» Task to complete:
For the records below, give the count of lines holding the word "function" and nothing more.

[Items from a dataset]
---*---

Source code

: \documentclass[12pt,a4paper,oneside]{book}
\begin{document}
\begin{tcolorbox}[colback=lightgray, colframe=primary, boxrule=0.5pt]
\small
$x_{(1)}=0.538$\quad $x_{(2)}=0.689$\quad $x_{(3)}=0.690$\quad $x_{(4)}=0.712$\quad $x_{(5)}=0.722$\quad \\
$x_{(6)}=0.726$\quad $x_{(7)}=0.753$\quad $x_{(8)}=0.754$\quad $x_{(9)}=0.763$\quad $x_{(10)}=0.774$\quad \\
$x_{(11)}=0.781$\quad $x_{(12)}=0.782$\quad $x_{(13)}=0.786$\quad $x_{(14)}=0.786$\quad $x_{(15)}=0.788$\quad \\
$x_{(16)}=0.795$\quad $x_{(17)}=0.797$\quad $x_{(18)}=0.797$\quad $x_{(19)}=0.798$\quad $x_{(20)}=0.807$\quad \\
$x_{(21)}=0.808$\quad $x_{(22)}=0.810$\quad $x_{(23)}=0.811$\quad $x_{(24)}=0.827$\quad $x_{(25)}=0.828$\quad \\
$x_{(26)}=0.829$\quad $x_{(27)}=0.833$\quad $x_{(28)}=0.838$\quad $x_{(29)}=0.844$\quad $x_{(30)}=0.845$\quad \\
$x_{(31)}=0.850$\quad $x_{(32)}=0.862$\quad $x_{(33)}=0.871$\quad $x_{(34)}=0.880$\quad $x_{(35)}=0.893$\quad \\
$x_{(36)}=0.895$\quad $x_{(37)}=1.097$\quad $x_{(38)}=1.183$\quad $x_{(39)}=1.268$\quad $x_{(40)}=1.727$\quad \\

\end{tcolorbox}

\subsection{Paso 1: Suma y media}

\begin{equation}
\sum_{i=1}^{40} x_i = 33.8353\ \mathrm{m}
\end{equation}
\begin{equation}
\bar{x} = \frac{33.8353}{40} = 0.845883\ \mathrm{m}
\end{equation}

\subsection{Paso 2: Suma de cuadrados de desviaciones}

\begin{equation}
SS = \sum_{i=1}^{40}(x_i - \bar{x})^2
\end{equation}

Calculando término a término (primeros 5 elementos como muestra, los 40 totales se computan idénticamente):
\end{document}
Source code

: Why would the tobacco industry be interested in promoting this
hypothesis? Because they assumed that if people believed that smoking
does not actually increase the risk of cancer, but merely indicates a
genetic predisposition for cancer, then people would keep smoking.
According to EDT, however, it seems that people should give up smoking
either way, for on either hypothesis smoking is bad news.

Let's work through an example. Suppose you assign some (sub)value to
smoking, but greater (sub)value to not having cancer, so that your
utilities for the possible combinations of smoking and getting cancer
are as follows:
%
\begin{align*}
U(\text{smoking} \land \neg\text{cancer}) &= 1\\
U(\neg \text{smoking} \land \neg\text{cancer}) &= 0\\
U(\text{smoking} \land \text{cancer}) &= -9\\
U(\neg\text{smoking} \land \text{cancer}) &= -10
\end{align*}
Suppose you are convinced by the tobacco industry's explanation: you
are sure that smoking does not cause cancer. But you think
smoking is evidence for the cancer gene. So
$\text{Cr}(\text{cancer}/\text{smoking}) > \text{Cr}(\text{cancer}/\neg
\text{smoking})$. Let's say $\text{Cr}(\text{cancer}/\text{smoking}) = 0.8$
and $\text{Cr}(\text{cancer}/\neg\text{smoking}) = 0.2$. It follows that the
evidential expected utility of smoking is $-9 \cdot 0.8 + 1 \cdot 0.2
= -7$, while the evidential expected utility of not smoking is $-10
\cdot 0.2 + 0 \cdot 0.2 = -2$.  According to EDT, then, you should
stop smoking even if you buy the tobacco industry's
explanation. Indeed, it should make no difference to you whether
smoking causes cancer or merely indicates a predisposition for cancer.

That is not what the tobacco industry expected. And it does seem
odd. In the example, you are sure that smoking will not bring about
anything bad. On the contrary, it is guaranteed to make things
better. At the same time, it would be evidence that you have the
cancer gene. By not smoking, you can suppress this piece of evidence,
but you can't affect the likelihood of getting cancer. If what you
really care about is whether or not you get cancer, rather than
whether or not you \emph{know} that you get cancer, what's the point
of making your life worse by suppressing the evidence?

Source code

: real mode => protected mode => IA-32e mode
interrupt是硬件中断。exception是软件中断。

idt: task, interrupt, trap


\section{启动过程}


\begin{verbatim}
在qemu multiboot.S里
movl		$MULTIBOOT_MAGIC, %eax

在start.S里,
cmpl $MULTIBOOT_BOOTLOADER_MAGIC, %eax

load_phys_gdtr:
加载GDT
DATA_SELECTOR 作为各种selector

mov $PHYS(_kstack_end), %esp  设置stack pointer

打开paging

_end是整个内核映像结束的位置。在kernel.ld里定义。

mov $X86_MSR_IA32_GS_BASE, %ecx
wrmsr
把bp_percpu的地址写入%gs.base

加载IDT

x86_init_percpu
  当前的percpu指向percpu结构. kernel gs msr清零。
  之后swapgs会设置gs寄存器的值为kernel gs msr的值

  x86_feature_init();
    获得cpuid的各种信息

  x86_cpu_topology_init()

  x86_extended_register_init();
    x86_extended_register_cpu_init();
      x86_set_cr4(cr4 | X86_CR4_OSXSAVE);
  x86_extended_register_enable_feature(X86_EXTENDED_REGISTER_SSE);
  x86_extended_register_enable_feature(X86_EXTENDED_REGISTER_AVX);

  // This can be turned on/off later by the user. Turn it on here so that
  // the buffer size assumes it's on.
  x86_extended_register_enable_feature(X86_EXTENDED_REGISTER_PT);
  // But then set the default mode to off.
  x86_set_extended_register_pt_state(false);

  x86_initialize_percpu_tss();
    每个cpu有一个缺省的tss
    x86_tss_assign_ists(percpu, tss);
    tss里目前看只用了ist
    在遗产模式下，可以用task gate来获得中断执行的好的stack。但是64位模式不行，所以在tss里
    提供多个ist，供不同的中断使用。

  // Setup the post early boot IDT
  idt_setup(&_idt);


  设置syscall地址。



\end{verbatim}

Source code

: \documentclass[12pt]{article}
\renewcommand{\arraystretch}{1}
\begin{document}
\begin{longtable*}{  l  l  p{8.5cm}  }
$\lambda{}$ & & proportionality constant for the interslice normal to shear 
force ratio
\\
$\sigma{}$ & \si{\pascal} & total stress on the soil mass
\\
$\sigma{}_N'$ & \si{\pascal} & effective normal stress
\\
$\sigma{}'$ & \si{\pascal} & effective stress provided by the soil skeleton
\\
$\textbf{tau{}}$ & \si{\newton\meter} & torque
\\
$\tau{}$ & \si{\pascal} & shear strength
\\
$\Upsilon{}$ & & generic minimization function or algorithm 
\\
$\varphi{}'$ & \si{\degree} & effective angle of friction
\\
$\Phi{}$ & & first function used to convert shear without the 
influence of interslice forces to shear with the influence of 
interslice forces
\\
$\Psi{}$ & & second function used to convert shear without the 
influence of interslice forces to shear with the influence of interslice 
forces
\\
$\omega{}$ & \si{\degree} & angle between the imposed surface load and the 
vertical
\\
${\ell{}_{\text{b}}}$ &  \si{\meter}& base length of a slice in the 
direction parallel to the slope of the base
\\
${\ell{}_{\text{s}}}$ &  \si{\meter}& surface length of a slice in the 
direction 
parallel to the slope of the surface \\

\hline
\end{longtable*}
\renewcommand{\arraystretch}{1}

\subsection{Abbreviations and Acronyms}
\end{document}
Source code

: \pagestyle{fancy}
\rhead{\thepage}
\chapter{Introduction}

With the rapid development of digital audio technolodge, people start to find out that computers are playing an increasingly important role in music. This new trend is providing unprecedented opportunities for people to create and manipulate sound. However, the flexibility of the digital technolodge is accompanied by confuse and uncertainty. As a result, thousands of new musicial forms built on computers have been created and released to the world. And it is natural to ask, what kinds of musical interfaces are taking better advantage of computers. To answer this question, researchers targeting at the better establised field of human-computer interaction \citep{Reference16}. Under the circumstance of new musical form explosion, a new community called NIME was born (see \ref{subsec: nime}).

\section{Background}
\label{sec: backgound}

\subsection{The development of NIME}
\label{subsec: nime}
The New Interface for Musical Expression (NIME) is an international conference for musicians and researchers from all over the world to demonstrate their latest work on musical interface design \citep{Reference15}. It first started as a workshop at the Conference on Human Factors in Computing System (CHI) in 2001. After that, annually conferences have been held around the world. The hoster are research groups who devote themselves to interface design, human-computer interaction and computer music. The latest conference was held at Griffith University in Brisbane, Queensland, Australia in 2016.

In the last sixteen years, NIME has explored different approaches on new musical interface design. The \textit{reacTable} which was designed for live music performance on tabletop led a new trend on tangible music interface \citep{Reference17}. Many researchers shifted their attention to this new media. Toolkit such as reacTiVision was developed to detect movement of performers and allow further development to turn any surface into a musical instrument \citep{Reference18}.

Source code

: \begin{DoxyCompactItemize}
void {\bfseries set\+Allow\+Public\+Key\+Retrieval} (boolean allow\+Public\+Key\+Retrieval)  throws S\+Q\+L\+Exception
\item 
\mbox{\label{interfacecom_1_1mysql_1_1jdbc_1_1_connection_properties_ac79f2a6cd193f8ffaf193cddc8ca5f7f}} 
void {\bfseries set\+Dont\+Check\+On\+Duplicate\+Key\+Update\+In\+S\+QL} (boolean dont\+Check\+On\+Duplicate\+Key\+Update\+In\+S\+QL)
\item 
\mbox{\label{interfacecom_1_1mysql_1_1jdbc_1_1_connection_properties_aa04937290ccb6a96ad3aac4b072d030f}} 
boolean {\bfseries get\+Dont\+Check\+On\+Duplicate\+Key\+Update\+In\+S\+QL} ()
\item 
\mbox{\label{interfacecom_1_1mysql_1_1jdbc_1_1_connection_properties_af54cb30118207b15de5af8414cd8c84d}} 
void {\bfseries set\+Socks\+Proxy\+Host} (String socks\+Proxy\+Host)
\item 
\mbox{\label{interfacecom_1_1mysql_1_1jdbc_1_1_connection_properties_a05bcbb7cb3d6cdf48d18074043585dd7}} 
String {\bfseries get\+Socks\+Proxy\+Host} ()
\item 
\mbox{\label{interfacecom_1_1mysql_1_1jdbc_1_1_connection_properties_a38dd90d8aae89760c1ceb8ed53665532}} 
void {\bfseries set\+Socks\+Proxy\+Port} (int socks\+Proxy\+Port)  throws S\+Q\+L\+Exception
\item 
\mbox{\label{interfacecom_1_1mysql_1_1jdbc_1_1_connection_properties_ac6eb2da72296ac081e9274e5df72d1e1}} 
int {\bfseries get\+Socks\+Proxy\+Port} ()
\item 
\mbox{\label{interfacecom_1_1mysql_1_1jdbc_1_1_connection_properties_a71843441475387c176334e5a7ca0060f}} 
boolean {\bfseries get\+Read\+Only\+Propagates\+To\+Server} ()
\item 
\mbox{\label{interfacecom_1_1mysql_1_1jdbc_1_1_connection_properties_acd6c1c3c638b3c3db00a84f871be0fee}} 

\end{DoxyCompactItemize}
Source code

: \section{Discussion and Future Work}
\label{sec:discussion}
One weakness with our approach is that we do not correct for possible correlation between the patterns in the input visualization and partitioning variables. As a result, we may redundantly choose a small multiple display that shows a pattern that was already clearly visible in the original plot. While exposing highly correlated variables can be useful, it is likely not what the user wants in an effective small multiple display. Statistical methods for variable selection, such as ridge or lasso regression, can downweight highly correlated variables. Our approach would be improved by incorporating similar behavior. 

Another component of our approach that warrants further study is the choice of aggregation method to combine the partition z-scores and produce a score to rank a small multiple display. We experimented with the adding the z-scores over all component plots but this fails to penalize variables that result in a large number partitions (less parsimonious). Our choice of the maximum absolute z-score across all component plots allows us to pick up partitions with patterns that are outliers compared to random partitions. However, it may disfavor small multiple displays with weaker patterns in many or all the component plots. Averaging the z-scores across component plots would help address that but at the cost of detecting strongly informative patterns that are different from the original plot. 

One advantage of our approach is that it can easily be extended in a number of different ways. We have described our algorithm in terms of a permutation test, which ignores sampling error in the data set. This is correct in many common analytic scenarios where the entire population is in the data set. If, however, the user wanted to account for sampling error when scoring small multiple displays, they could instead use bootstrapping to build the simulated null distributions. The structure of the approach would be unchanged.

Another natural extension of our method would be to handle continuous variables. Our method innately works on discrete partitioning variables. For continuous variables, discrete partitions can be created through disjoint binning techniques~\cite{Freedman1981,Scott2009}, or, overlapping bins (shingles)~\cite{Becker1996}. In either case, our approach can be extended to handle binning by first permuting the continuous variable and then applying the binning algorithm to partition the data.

---*---

» Response area:
3